Date: 2013-03-16 08:59 pm (UTC)
From: [identity profile] birdwatcher.livejournal.com
Nerds have this fantasy that solid printers will make them infinite open-source useful objects in … the future. This is the sheerest fantasy; a fantasy that can only be held by people who have never made a useful mechanical object in the workshop. Solid printers can make crude unassembled plastic parts; nothing else. No electronics can be made in this way. No assembled parts can be made in this way. Even if a home printer could print things of metal (this will never happen on a cheap home use basis as you need a very high power laser to melt metal powders), it will effectively be sintered metal, or sintered plastic-metal composites. That’s not the same thing as a machined piece of solid metal. It doesn’t have the same mechanical properties, and barring some preposterous breakthrough, it never will. Some parts will not ever be realizable with this sort of technology: for things like, say, a plastic simulacrum of a rifle barrel within linear tolerances, you’ll always need specialized machine tools. Not that machine tools are terribly difficult to obtain or use. Hobbyist CNC (aka computer controlled machining) tools have been around for decades, and they’ve hardly amounted to “home printing of useful objects.” The CAD design for this plastic lower comes from a CNC design which has been freely available online for at least 10 years now. Since solid printer nerd enthusiasm outnumbers CNC nerd enthusiasm by many orders of magnitude, nobody made a fuss over that. Anyone who thinks solid-printing is awesome should get on a lathe and figure out how real objects are made before they yap about rep-rap. It’s fun. I learned how to do it as an undergraduate, and keep an Austrian clockmaker’s lathe in my kitchen for when the mood strikes.

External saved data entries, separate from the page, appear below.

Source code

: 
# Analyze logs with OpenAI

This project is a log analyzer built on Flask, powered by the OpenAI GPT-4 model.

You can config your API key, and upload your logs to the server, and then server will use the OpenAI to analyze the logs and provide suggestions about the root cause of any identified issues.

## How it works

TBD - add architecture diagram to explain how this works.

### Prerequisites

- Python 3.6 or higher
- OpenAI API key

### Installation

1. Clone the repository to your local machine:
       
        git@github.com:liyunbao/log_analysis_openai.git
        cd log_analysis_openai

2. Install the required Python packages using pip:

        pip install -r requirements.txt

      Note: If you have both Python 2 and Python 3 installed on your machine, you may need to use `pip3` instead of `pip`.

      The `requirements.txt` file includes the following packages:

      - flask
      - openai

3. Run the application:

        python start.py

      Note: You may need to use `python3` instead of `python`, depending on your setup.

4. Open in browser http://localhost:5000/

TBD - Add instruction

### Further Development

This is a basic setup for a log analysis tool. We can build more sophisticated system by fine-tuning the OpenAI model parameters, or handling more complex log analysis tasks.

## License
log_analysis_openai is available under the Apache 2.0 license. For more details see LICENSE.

The guy who did this should be applauded for his engineering cleverness and brass testicularity in attempting to fire such a dangerous-to-the-user object. The doltish journalists who wrote breathless articles about it should mocked for their hoplophobia and ludicrous ignorance of the most rudimentary engineering knowledge.

Date: 2013-03-17 02:55 am (UTC)
From: [identity profile] glocka.livejournal.com
Как же народ отстал от жизни: в наше время пулеметы неактуальны, будущее за печатью дронов (необязательно летающих, ползающие и плавающие может еще более опасны).

Date: 2013-03-17 09:10 am (UTC)
From: [identity profile] dikem.livejournal.com
Многа букаф, пусть инвалид умственного труда поставит себе оперу и включит турбо режим.

Date: 2013-03-17 06:24 pm (UTC)
From: [identity profile] filin.livejournal.com
Пожалуй, проще сразу напечатать труп неприятеля.